A complicare il quadro, la documentazione testimonia inoltre che sin dall’inizio, a sostenere l’iniziativa umanitaria di Diana Budisavljević, furono i vertici della Caritas di Zagabria, un soggetto ritenuto tra i “traditori” nell’immediato dopoguerra, in virtù della stretta associazione con la Chiesa cattolica. Una messa al bando che si fondava in parte sui gravi episodi di collaborazionismo con il regime nazifascista da parte delle gerarchie ecclesiastiche, ma che viene in parte stemperato proprio dai fatti raccolti nel diario della Budisavljević: tra le pagine si trova infatti addirittura il nome del Cardinale Alojzije Stepinac, che fu personalmente coinvolto (con il notevole ritardo di due anni come lamentato dall'autrice) nel salvataggio di alcuni dei bambini dai boia del regime ustascia. Lo stesso Stepinac inoltre si sarebbe speso per la costruzione di una solida rete di famiglie croate cattoliche disposte ad ospitare i piccoli rifugiati in città come Zagabria, Sisak e Jastrebarsko.
Nel suo diario, Diana nomina anche Camillo Bròssler, uno degli alti funzionari del regime croato dell’epoca, a capo del ministero delle Politiche sociali. Bròssler fu il fondatore del Reparto per l’assistenza sociale dei bambini ed adolescenti, e rappresenta dunque un'altra figura di origini germaniche, persona di fiducia del regime, coinvolto nello sforzo di salvare un numero altissimo di bambini e adolescenti.
Tutti questi elementi rendono la storia personale di Diana Budisavljević difficilmente riconciliabile con la nuova storia che ci si proponeva di scrivere nel secondo dopoguerra.
La memoria dei giusti
Questi sei decenni di silenzio sono un errore imperdonabile della storia moderna. Un silenzio che forse fu anche uno dei motivi per i quali Diana decise di lasciare per sempre la Jugoslavia e di tornare a Innsbruck, la sua città natale, nella quale trascorrerà gli ultimi anni della sua vita straordinaria, dal 1972 fino alla sua morte il 20 agosto del 1978.

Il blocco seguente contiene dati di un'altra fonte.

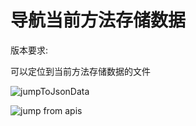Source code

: ---
---

# 导航当前方法存储数据

版本要求: <Badge text="2023.1.3" />

可以定位到当前方法存储数据的文件

![jumpToJsonData](/img/2023.1.3/jumpToJsonData.png)

![jump from apis](/img/2023.1.3/listJump2JsonData_zh.png)
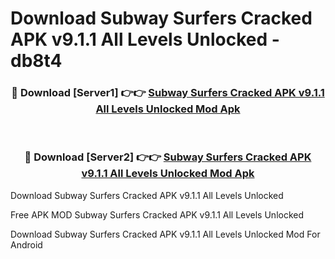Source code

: # Download Subway Surfers Cracked APK v9.1.1 All Levels Unlocked - db8t4



<div align="center">
<h3>🔴 Download [Server1] 👉👉 <a href="https://momento.my/?title=Subway_Surfers_Cracked_APK_v9.1.1_All_Levels_Unlocked">Subway Surfers Cracked APK v9.1.1 All Levels Unlocked Mod Apk</a></h3><br>

<h3>🔴 Download [Server2] 👉👉 <a href="https://momento.my/?title=Subway_Surfers_Cracked_APK_v9.1.1_All_Levels_Unlocked">Subway Surfers Cracked APK v9.1.1 All Levels Unlocked Mod Apk</a></h3>
</div>



Download Subway Surfers Cracked APK v9.1.1 All Levels Unlocked 

Free APK MOD Subway Surfers Cracked APK v9.1.1 All Levels Unlocked 

Download Subway Surfers Cracked APK v9.1.1 All Levels Unlocked Mod For Android
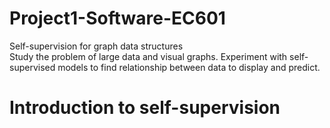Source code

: # Project1-Software-EC601
Self-supervision for graph data structures  
Study the problem of large data and visual graphs. Experiment with self-supervised models to find relationship between data to display and predict.
# Introduction to self-supervision
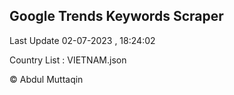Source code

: 

## Google Trends Keywords Scraper 
 
Last Update 02-07-2023 , 18:24:02

Country List :
VIETNAM.json



© Abdul Muttaqin 

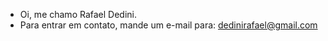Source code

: -  Oi, me chamo Rafael Dedini. 
-  Para entrar em contato, mande um e-mail para: dedinirafael@gmail.com

<!---
Rafaeldedini/Rafaeldedini is a ✨ special ✨ repository because its `README.md` (this file) appears on your GitHub profile.
You can click the Preview link to take a look at your changes.
--->
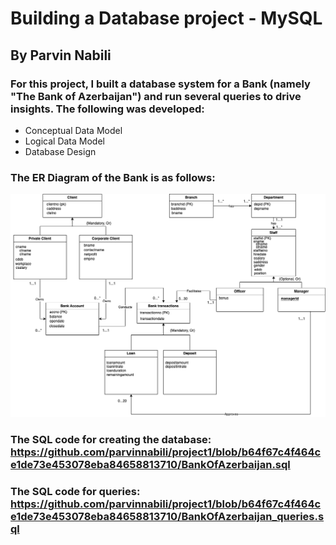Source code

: # Building a Database project - MySQL
## By Parvin Nabili
### For this project, I built a database system for a Bank (namely "The Bank of Azerbaijan") and run several queries to drive insights. The following was developed:

- Conceptual Data Model
- Logical Data Model
- Database Design

### The ER Diagram of the Bank is as follows:

![ER Model](https://github.com/parvinnabili/project1/blob/b8df707869d46e8dc78ab0a53687fdfcf333a3ad/Banking%20ER%20diagram.drawio.png)

### The SQL code for creating the database: https://github.com/parvinnabili/project1/blob/b64f67c4f464ce1de73e453078eba84658813710/BankOfAzerbaijan.sql
### The SQL code for queries: https://github.com/parvinnabili/project1/blob/b64f67c4f464ce1de73e453078eba84658813710/BankOfAzerbaijan_queries.sql
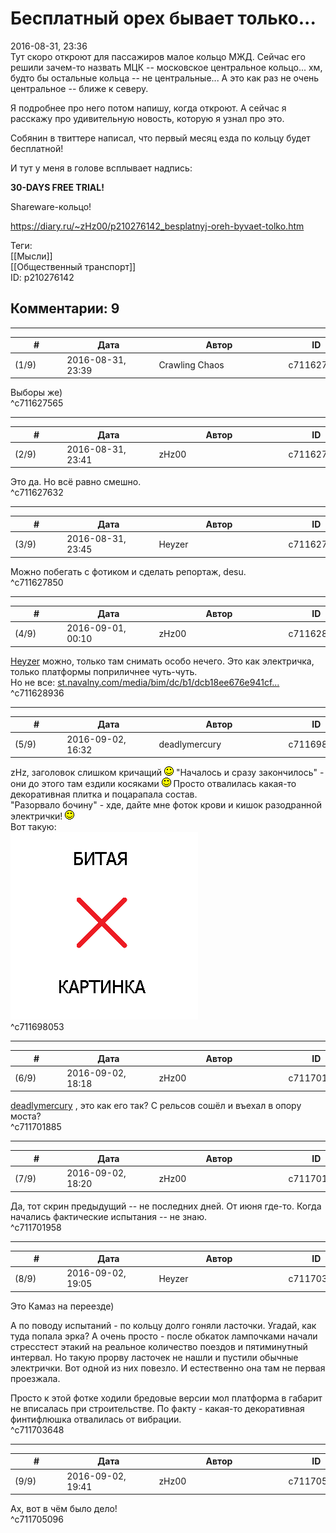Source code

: Бесплатный орех бывает только...
================================

  
2016-08-31, 23:36  
 Тут скоро откроют для пассажиров малое кольцо МЖД. Сейчас его решили зачем-то назвать МЦК -- московское центральное кольцо... хм, будто бы остальные кольца -- не центральные... А это как раз не очень центральное -- ближе к северу.   
   
 Я подробнее про него потом напишу, когда откроют. А сейчас я расскажу про удивительную новость, которую я узнал про это.   
   
 Собянин в твиттере написал, что первый месяц езда по кольцу будет бесплатной!   
   
 И тут у меня в голове всплывает надпись:   
   
   **30-DAYS FREE TRIAL!**     
   
 Shareware-кольцо!   
  
<https://diary.ru/~zHz00/p210276142_besplatnyj-oreh-byvaet-tolko.htm>  
  
Теги:  
[[Мысли]]  
[[Общественный транспорт]]  
ID: p210276142  


Комментарии: 9
--------------

  


---



|         #         |              Дата              |                     Автор                     |           ID           |
| --- | --- | --- | --- |
| (1/9) | 2016-08-31, 23:39 | Crawling Chaos | c711627565 |

  
 Выборы же)   
 ^c711627565

---



|         #         |              Дата              |                     Автор                     |           ID           |
| --- | --- | --- | --- |
| (2/9) | 2016-08-31, 23:41 | zHz00 | c711627632 |

  
 Это да. Но всё равно смешно.   
 ^c711627632

---



|         #         |              Дата              |                     Автор                     |           ID           |
| --- | --- | --- | --- |
| (3/9) | 2016-08-31, 23:45 | Heyzer | c711627850 |

  
 Можно побегать с фотиком и сделать репортаж, desu.   
 ^c711627850

---



|         #         |              Дата              |                     Автор                     |           ID           |
| --- | --- | --- | --- |
| (4/9) | 2016-09-01, 00:10 | zHz00 | c711628936 |

  
  [Heyzer](http://heyzero.diary.ru "Doctor Online")  можно, только там снимать особо нечего. Это как электричка, только платформы поприличнее чуть-чуть.   
 Но не все:  [st.navalny.com/media/bim/dc/b1/dcb18ee676e941cf...](pics/dcb18ee676e941cfbb0929032d6d87db.png)    
 ^c711628936

---



|         #         |              Дата              |                     Автор                     |           ID           |
| --- | --- | --- | --- |
| (5/9) | 2016-09-02, 16:32 | deadlymercury | c711698053 |

  
 zHz, заголовок слишком кричащий ![:)](pics/3.gif) "Началось и сразу закончилось" - они до этого там ездили косяками ![:)](pics/3.gif) Просто отвалилась какая-то декоративная плитка и поцарапала состав.   
 "Разорвало бочину" - хде, дайте мне фоток крови и кишок разодранной электрички! ![:)](pics/3.gif)   
 Вот такую:   
 ![](pics/540d4a9a720780.jpg)   
 ^c711698053

---



|         #         |              Дата              |                     Автор                     |           ID           |
| --- | --- | --- | --- |
| (6/9) | 2016-09-02, 18:18 | zHz00 | c711701885 |

  
  [deadlymercury](http://crazysupp.diary.ru "Записки безумного саппорта")  , это как его так? С рельсов сошёл и въехал в опору моста?   
 ^c711701885

---



|         #         |              Дата              |                     Автор                     |           ID           |
| --- | --- | --- | --- |
| (7/9) | 2016-09-02, 18:20 | zHz00 | c711701958 |

  
 Да, тот скрин предыдущий -- не последних дней. От июня где-то. Когда начались фактические испытания -- не знаю.   
 ^c711701958

---



|         #         |              Дата              |                     Автор                     |           ID           |
| --- | --- | --- | --- |
| (8/9) | 2016-09-02, 19:05 | Heyzer | c711703648 |

  
 Это Камаз на переезде)   
   
 А по поводу испытаний - по кольцу долго гоняли ласточки. Угадай, как туда попала эрка? А очень просто - после обкаток лампочками начали стресстест этакий на реальное количество поездов и пятиминутный интервал. Но такую прорву ласточек не нашли и пустили обычные электрички. Вот одной из них повезло. И естественно она там не первая проезжала.   
   
 Просто к этой фотке ходили бредовые версии мол платформа в габарит не вписалась при строительстве. По факту - какая-то декоративная финтифлюшка отвалилась от вибрации.   
 ^c711703648

---



|         #         |              Дата              |                     Автор                     |           ID           |
| --- | --- | --- | --- |
| (9/9) | 2016-09-02, 19:41 | zHz00 | c711705096 |

  
 Ах, вот в чём было дело!   
 ^c711705096
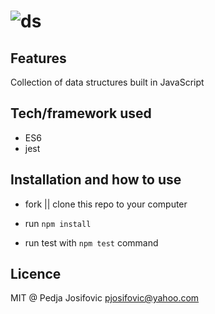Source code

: ![ds](https://i.imgur.com/ezI0kDnt.png)
======


## Features
Collection of data structures built in JavaScript

## Tech/framework used
* ES6
* jest

## Installation and how to use

* fork || clone this repo to your computer

* run `npm install`

* run test with `npm test` command

## Licence
MIT @ Pedja Josifovic pjosifovic@yahoo.com

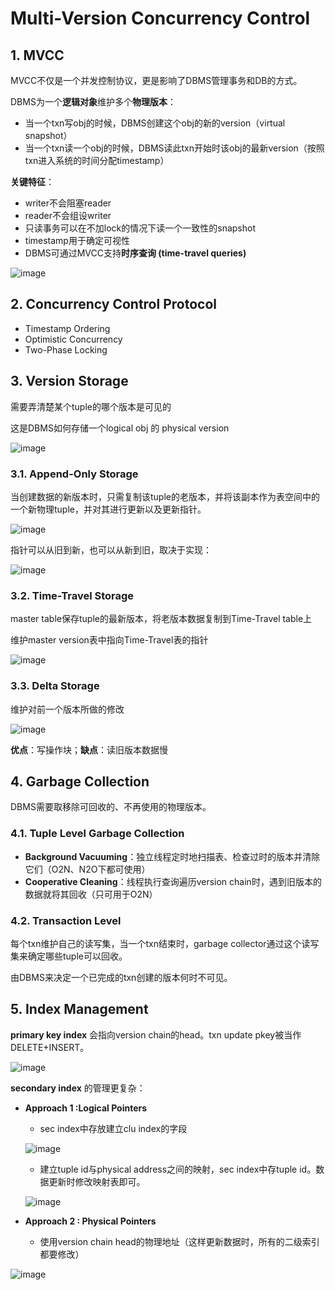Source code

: # Multi-Version Concurrency Control

## 1. MVCC

MVCC不仅是一个并发控制协议，更是影响了DBMS管理事务和DB的方式。

DBMS为一个**逻辑对象**维护多个**物理版本**：

- 当一个txn写obj的时候，DBMS创建这个obj的新的version（virtual snapshot）
- 当一个txn读一个obj的时候，DBMS读此txn开始时该obj的最新version（按照txn进入系统的时间分配timestamp）

**关键特征**：

- writer不会阻塞reader
- reader不会组设writer
- 只读事务可以在不加lock的情况下读一个一致性的snapshot
- timestamp用于确定可视性
- DBMS可通过MVCC支持**时序查询 (time-travel queries)**

![image](https://user-images.githubusercontent.com/29897667/127214650-3d88e297-f12b-46f7-9d8e-69d3ef278f3c.png)

## 2. Concurrency Control Protocol

- Timestamp Ordering
- Optimistic Concurrency
- Two-Phase Locking

## 3. Version Storage

需要弄清楚某个tuple的哪个版本是可见的

这是DBMS如何存储一个logical obj 的 physical version

![image](https://user-images.githubusercontent.com/29897667/127383417-d68d4ca1-1721-4dfa-8086-717ab86604c2.png)

### 3.1. Append-Only Storage

当创建数据的新版本时，只需复制该tuple的老版本，并将该副本作为表空间中的一个新物理tuple，并对其进行更新以及更新指针。

![image](https://user-images.githubusercontent.com/29897667/127378857-ac9351f9-a610-483a-a7a6-75ca2fb0fc89.png)

指针可以从旧到新，也可以从新到旧，取决于实现：

![image](https://user-images.githubusercontent.com/29897667/127378920-4cbdd550-d8e6-49a4-acc2-93ed5b2c5aeb.png)

### 3.2. Time-Travel Storage

master table保存tuple的最新版本，将老版本数据复制到Time-Travel table上

维护master version表中指向Time-Travel表的指针

![image](https://user-images.githubusercontent.com/29897667/127379656-373079b9-5a2d-43e1-a1c5-56be095e0212.png)

### 3.3. Delta Storage

维护对前一个版本所做的修改

![image](https://user-images.githubusercontent.com/29897667/127381987-f3b8fa42-9069-4895-b838-b7123c508e0c.png)

**优点**：写操作块；**缺点**：读旧版本数据慢

## 4. Garbage Collection

DBMS需要取移除可回收的、不再使用的物理版本。

### 4.1. Tuple Level Garbage Collection

- **Background Vacuuming**：独立线程定时地扫描表、检查过时的版本并清除它们（O2N、N2O下都可使用）
- **Cooperative Cleaning**：线程执行查询遍历version chain时，遇到旧版本的数据就将其回收（只可用于O2N）

### 4.2. Transaction Level 

每个txn维护自己的读写集，当一个txn结束时，garbage collector通过这个读写集来确定哪些tuple可以回收。

由DBMS来决定一个已完成的txn创建的版本何时不可见。

## 5. Index Management

**primary key index** 会指向version chain的head。txn update pkey被当作DELETE+INSERT。

![image](https://user-images.githubusercontent.com/29897667/127734860-44e5dff0-89fe-4db2-90ab-37af1e5e8f5f.png)

**secondary index** 的管理更复杂：

- **Approach 1 :Logical Pointers**

  - sec index中存放建立clu index的字段

  ![image](https://user-images.githubusercontent.com/29897667/127734927-512c1730-57bf-4a3b-8a93-407dc944512a.png)

  - 建立tuple id与physical address之间的映射，sec index中存tuple id。数据更新时修改映射表即可。

  ![image](https://user-images.githubusercontent.com/29897667/127734968-bfbb2db4-b4cb-418f-8034-9713f21f4323.png)

  

- **Approach 2 : Physical Pointers**

  - 使用version chain head的物理地址（这样更新数据时，所有的二级索引都要修改）

![image](https://user-images.githubusercontent.com/29897667/127734870-16772f21-6100-4cca-a9fc-6c2ff5055aa7.png)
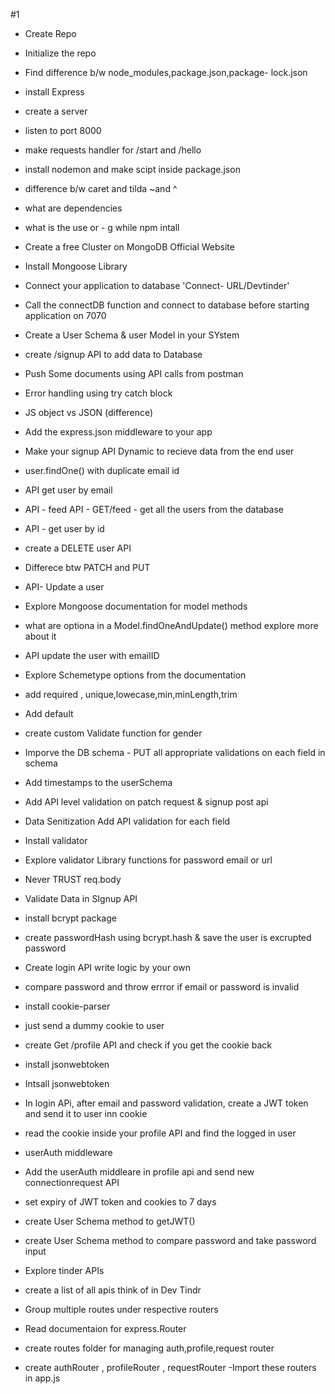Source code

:
#1 
- Create Repo
- Initialize the repo
- Find difference b/w node_modules,package.json,package- lock.json
- install Express
- create a server
- listen to port 8000
- make requests handler for /start and /hello
- install nodemon and make scipt inside package.json
- difference b/w caret and tilda ~and ^
- what are dependencies
- what is the use or - g while npm intall




- Create a free Cluster on MongoDB Official Website
- Install Mongoose Library
- Connect your application to database 'Connect- URL/Devtinder'
- Call the connectDB function and connect to database before starting application on 7070
- Create a User Schema & user Model in your SYstem
- create /signup API to add data to Database
- Push Some documents using API calls from postman
- Error handling using try catch block



- JS object vs JSON (difference)
- Add the express.json middleware to your app
- Make your signup API Dynamic to recieve data from the end user
- user.findOne() with duplicate email id 
- API get user by email 
- API -  feed API - GET/feed - get all the users from the database
- API - get user by id
- create a DELETE user API
- Differece btw PATCH and PUT
- API-  Update a user
- Explore Mongoose documentation for model methods
- what are optiona in a Model.findOneAndUpdate() method explore more about it
- API update the user with emailID


- Explore Schemetype options from the documentation
-  add required , unique,lowecase,min,minLength,trim
-  Add default
-  create custom Validate  function for gender
-  Imporve the DB schema -  PUT all appropriate validations on each field in schema
-  Add timestamps to the userSchema
-  Add API level validation on patch request & signup post api 
-  Data Senitization Add API validation for each field
- Install validator
- Explore validator Library functions for password email or url
- Never TRUST  req.body





 - Validate Data in SIgnup API
 - install bcrypt package
 - create passwordHash using bcrypt.hash & save the user is excrupted password
 - Create login API write logic by your own
 - compare password and throw errror if email or password is invalid


- install cookie-parser
-  just send a dummy cookie to user
- create Get /profile API and check if you get the cookie back
- install jsonwebtoken
- Intsall jsonwebtoken
 - In login APi, after email and password validation, create a JWT token and send it to user inn cookie
 - read the cookie inside your profile API and find the logged in user
 - userAuth middleware 
 - Add the userAuth middleare in profile api and send new connectionrequest API
 - set expiry of JWT token and cookies to 7 days
- create User Schema method to getJWT()
- create User Schema method to compare password and take password input




- Explore tinder APIs 
- create a list of all apis think of in Dev Tindr
- Group multiple routes under respective routers
- Read documentaion for express.Router
- create routes folder for managing auth,profile,request router
- create authRouter , profileRouter , requestRouter
-Import these routers in app.js
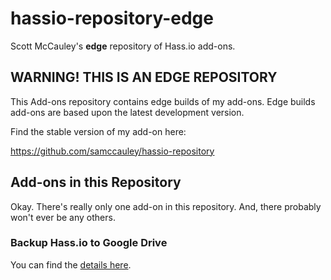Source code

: # hassio-repository-edge
Scott McCauley's **edge** repository of Hass[]().io add-ons.

## WARNING! THIS IS AN EDGE REPOSITORY

This Add-ons repository contains edge builds of my add-ons. Edge
builds add-ons are based upon the latest development version.

Find the stable version of my add-on here:

<https://github.com/samccauley/hassio-repository>

## Add-ons in this Repository
Okay. There's really only one add-on in this repository. And, there probably won't ever be any others.
### Backup Hass[]().io to Google Drive
You can find the [details here](https://github.com/samccauley/addon-hassiogooglebackup).
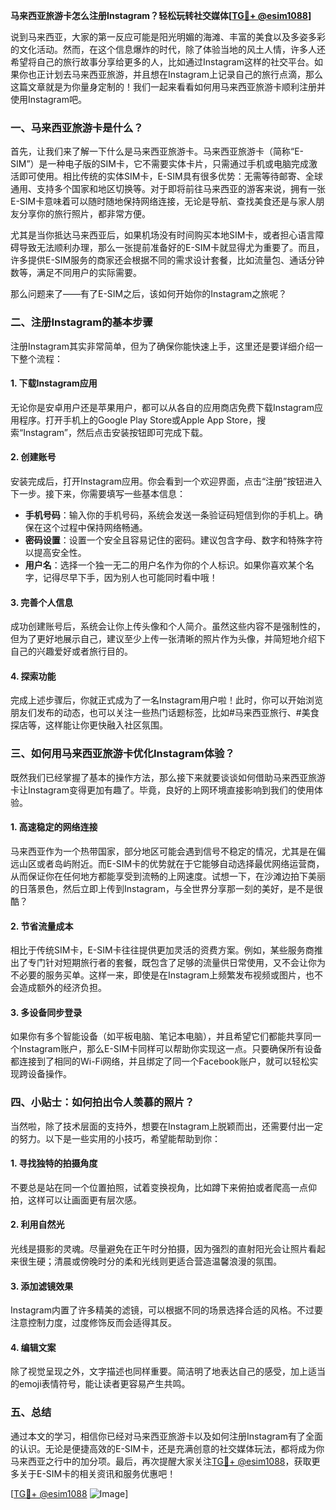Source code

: **马来西亚旅游卡怎么注册Instagram？轻松玩转社交媒体[[TG💪+ @esim1088](https://t.me/s/esim1088)]**

说到马来西亚，大家的第一反应可能是阳光明媚的海滩、丰富的美食以及多姿多彩的文化活动。然而，在这个信息爆炸的时代，除了体验当地的风土人情，许多人还希望将自己的旅行故事分享给更多的人，比如通过Instagram这样的社交平台。如果你也正计划去马来西亚旅游，并且想在Instagram上记录自己的旅行点滴，那么这篇文章就是为你量身定制的！我们一起来看看如何用马来西亚旅游卡顺利注册并使用Instagram吧。

### 一、马来西亚旅游卡是什么？

首先，让我们来了解一下什么是马来西亚旅游卡。马来西亚旅游卡（简称“E-SIM”）是一种电子版的SIM卡，它不需要实体卡片，只需通过手机或电脑完成激活即可使用。相比传统的实体SIM卡，E-SIM具有很多优势：无需等待邮寄、全球通用、支持多个国家和地区切换等。对于即将前往马来西亚的游客来说，拥有一张E-SIM卡意味着可以随时随地保持网络连接，无论是导航、查找美食还是与家人朋友分享你的旅行照片，都非常方便。

尤其是当你抵达马来西亚后，如果机场没有时间购买本地SIM卡，或者担心语言障碍导致无法顺利办理，那么一张提前准备好的E-SIM卡就显得尤为重要了。而且，许多提供E-SIM服务的商家还会根据不同的需求设计套餐，比如流量包、通话分钟数等，满足不同用户的实际需要。

那么问题来了——有了E-SIM之后，该如何开始你的Instagram之旅呢？

### 二、注册Instagram的基本步骤

注册Instagram其实非常简单，但为了确保你能快速上手，这里还是要详细介绍一下整个流程：

#### 1. 下载Instagram应用
无论你是安卓用户还是苹果用户，都可以从各自的应用商店免费下载Instagram应用程序。打开手机上的Google Play Store或Apple App Store，搜索“Instagram”，然后点击安装按钮即可完成下载。

#### 2. 创建账号
安装完成后，打开Instagram应用。你会看到一个欢迎界面，点击“注册”按钮进入下一步。接下来，你需要填写一些基本信息：
- **手机号码**：输入你的手机号码，系统会发送一条验证码短信到你的手机上。确保在这个过程中保持网络畅通。
- **密码设置**：设置一个安全且容易记住的密码。建议包含字母、数字和特殊字符以提高安全性。
- **用户名**：选择一个独一无二的用户名作为你的个人标识。如果你喜欢某个名字，记得尽早下手，因为别人也可能同时看中哦！

#### 3. 完善个人信息
成功创建账号后，系统会让你上传头像和个人简介。虽然这些内容不是强制性的，但为了更好地展示自己，建议至少上传一张清晰的照片作为头像，并简短地介绍下自己的兴趣爱好或者旅行目的。

#### 4. 探索功能
完成上述步骤后，你就正式成为了一名Instagram用户啦！此时，你可以开始浏览朋友们发布的动态，也可以关注一些热门话题标签，比如#马来西亚旅行、#美食探店等，这样能让你更快融入社区氛围。

### 三、如何用马来西亚旅游卡优化Instagram体验？

既然我们已经掌握了基本的操作方法，那么接下来就要谈谈如何借助马来西亚旅游卡让Instagram变得更加有趣了。毕竟，良好的上网环境直接影响到我们的使用体验。

#### 1. 高速稳定的网络连接
马来西亚作为一个热带国家，部分地区可能会遇到信号不稳定的情况，尤其是在偏远山区或者岛屿附近。而E-SIM卡的优势就在于它能够自动选择最优网络运营商，从而保证你在任何地方都能享受到流畅的上网速度。试想一下，在沙滩边拍下美丽的日落景色，然后立即上传到Instagram，与全世界分享那一刻的美好，是不是很酷？

#### 2. 节省流量成本
相比于传统SIM卡，E-SIM卡往往提供更加灵活的资费方案。例如，某些服务商推出了专门针对短期旅行者的套餐，既包含了足够的流量供日常使用，又不会让你为不必要的服务买单。这样一来，即使是在Instagram上频繁发布视频或图片，也不会造成额外的经济负担。

#### 3. 多设备同步登录
如果你有多个智能设备（如平板电脑、笔记本电脑），并且希望它们都能共享同一个Instagram账户，那么E-SIM卡同样可以帮助你实现这一点。只要确保所有设备都连接到了相同的Wi-Fi网络，并且绑定了同一个Facebook账户，就可以轻松实现跨设备操作。

### 四、小贴士：如何拍出令人羡慕的照片？

当然啦，除了技术层面的支持外，想要在Instagram上脱颖而出，还需要付出一定的努力。以下是一些实用的小技巧，希望能帮助到你：

#### 1. 寻找独特的拍摄角度
不要总是站在同一个位置拍照，试着变换视角，比如蹲下来俯拍或者爬高一点仰拍，这样可以让画面更有层次感。

#### 2. 利用自然光
光线是摄影的灵魂。尽量避免在正午时分拍摄，因为强烈的直射阳光会让照片看起来很生硬；清晨或傍晚时分的柔和光线则更适合营造温馨浪漫的氛围。

#### 3. 添加滤镜效果
Instagram内置了许多精美的滤镜，可以根据不同的场景选择合适的风格。不过要注意控制力度，过度修饰反而会适得其反。

#### 4. 编辑文案
除了视觉呈现之外，文字描述也同样重要。简洁明了地表达自己的感受，加上适当的emoji表情符号，能让读者更容易产生共鸣。

### 五、总结

通过本文的学习，相信你已经对马来西亚旅游卡以及如何注册Instagram有了全面的认识。无论是便捷高效的E-SIM卡，还是充满创意的社交媒体玩法，都将成为你马来西亚之行中的加分项。最后，再次提醒大家关注[TG💪+ @esim1088](https://t.me/s/esim1088)，获取更多关于E-SIM卡的相关资讯和服务优惠吧！

[[TG💪+ @esim1088](https://t.me/s/esim1088) ![Image](https://i.postimg.cc/4NQfJmqS/Snipaste-2025-05-13-00-14-12.png)]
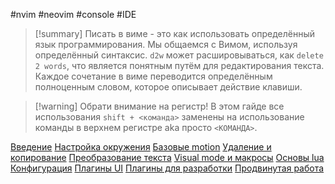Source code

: #nvim #neovim #console #IDE

>[!summary] Писать в виме - это как использовать определённый язык программирования. Мы общаемся с Вимом, используя определённый синтаксис. `d2w` может расшировываться, как `delete 2 words`, что является понятным путём для редактирования текста. Каждое сочетание в виме переводится определённым полноценным словом, которое описывает действие клавиши. 

>[!warning] Обрати внимание на регистр!
>В этом гайде все использования `shift + <команда>` заменены на использование команды в верхнем регистре aka просто `<КОМАНДА>`.

[Введение](_lessons/Введение.md)
[Настройка окружения](_lessons/Настройка%20окружения.md)
[Базовые motion](_lessons/Базовые%20motion.md)
[Удаление и копирование](_lessons/Удаление%20и%20копирование.md)
[Преобразование текста](_lessons/Преобразование%20текста.md)
[Visual mode и макросы](_lessons/Visual%20mode%20и%20макросы.md)
[Основы lua](_lessons/Основы%20lua.md)
[Конфигурация](_lessons/Конфигурация.md)
[Плагины UI](_lessons/Плагины%20UI.md)
[Плагины для разработки](_lessons/Плагины%20для%20разработки.md)
[Продвинутая работа](_lessons/Продвинутая%20работа.md)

Diana Obexer Budisavljević, Donna Coraggio, fu la seconda madre di tutti i 12.000 bambini salvati da morte certa. La sua vicenda non coincideva con la versione della storia voluta dai comunisti jugoslavi, in quanto l’intera azione non era stata organizzata da loro. Nemmeno alla classe dirigente della Croazia indipendente nata dopo il 1990 andava bene la storia dei 12.000 bambini salvati, in quanto oggi come 20 anni fa, la classe politica è impegnata a sminuire le dimensioni dello sterminio di massa condotto nei campi di concentramento di cui il più conosciuto era quello di Jasenovac.
I riconoscimenti ufficiali, le vie e le piazze che da poco portano il suo nome, arrivati tanti anni dopo la sua morte, ci servano oggi per essere consapevoli di questa vicenda di umanità e altruismo. L’opera più recente sulla straordinaria impresa di Diana Obexer Budisavljević risale all’autunno del 2012, porta il titolo di “Dianin list” (La lista di Diana) ed è opera di Dana Budisavljević e Miljenka Cogelja. Spero renderà questa storia alla portata di tutti.
Mi piace concludere questo pensiero scritto ricordando l’ultima scena della maestosa opera cinematografica del 1993 del regista Steven Spielberg, intitolata “Schindler’s List” in cui ciascuno dei sopravvissuti appoggia un sasso sulla tomba della persona alla quale deve la propria vita. In quella scena, i sopravvissuti dopo la guerra erano 1.100. Cerco per qualche istante di immaginare una piccola collina fatta dai 12.000 sassi, in qualche cimitero a Innsbruck, appoggiati dalle mani dei, all’epoca, piccoli, indifesi, discriminati ma comunque alla fine fortunati esseri umani.